WHAT YOU WILL DO: All entries below are to be set down again exactly as given.

SOURCE MATERIAL:
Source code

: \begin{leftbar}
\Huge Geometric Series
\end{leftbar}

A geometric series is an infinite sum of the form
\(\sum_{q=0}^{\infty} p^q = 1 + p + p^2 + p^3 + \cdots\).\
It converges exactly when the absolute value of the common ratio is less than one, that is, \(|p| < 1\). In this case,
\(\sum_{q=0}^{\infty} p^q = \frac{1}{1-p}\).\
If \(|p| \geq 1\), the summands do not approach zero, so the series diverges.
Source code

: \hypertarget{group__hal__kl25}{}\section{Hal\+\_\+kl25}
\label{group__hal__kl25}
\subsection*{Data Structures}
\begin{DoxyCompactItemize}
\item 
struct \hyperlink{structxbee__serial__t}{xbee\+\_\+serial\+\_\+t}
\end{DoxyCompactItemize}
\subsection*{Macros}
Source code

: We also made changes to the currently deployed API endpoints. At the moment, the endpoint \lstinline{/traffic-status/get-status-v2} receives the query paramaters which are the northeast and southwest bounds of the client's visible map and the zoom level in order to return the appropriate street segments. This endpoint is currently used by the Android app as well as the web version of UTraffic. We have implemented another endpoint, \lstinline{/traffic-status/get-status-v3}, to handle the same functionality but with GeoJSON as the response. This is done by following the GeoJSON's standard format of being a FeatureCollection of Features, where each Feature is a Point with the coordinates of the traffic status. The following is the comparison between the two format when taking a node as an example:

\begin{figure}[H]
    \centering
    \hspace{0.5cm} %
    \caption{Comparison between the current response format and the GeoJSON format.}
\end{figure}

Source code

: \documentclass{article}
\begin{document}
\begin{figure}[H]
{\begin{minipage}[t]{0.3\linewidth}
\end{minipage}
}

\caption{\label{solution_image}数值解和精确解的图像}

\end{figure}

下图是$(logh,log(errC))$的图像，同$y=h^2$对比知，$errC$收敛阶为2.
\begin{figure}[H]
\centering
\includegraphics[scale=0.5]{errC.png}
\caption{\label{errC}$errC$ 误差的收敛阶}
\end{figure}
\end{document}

ANSWER TO THIS TASK:
Source code

: \begin{leftbar}
\Huge Geometric Series
\end{leftbar}

A geometric series is an infinite sum of the form
\(\sum_{q=0}^{\infty} p^q = 1 + p + p^2 + p^3 + \cdots\).\
It converges exactly when the absolute value of the common ratio is less than one, that is, \(|p| < 1\). In this case,
\(\sum_{q=0}^{\infty} p^q = \frac{1}{1-p}\).\
If \(|p| \geq 1\), the summands do not approach zero, so the series diverges.
Source code

: \hypertarget{group__hal__kl25}{}\section{Hal\+\_\+kl25}
\label{group__hal__kl25}
\subsection*{Data Structures}
\begin{DoxyCompactItemize}
\item 
struct \hyperlink{structxbee__serial__t}{xbee\+\_\+serial\+\_\+t}
\end{DoxyCompactItemize}
\subsection*{Macros}
Source code

: We also made changes to the currently deployed API endpoints. At the moment, the endpoint \lstinline{/traffic-status/get-status-v2} receives the query paramaters which are the northeast and southwest bounds of the client's visible map and the zoom level in order to return the appropriate street segments. This endpoint is currently used by the Android app as well as the web version of UTraffic. We have implemented another endpoint, \lstinline{/traffic-status/get-status-v3}, to handle the same functionality but with GeoJSON as the response. This is done by following the GeoJSON's standard format of being a FeatureCollection of Features, where each Feature is a Point with the coordinates of the traffic status. The following is the comparison between the two format when taking a node as an example:

\begin{figure}[H]
    \centering
    \hspace{0.5cm} %
    \caption{Comparison between the current response format and the GeoJSON format.}
\end{figure}

Source code

: \documentclass{article}
\begin{document}
\begin{figure}[H]
{\begin{minipage}[t]{0.3\linewidth}
\end{minipage}
}

\caption{\label{solution_image}数值解和精确解的图像}

\end{figure}

下图是$(logh,log(errC))$的图像，同$y=h^2$对比知，$errC$收敛阶为2.
\begin{figure}[H]
\centering
\includegraphics[scale=0.5]{errC.png}
\caption{\label{errC}$errC$ 误差的收敛阶}
\end{figure}
\end{document}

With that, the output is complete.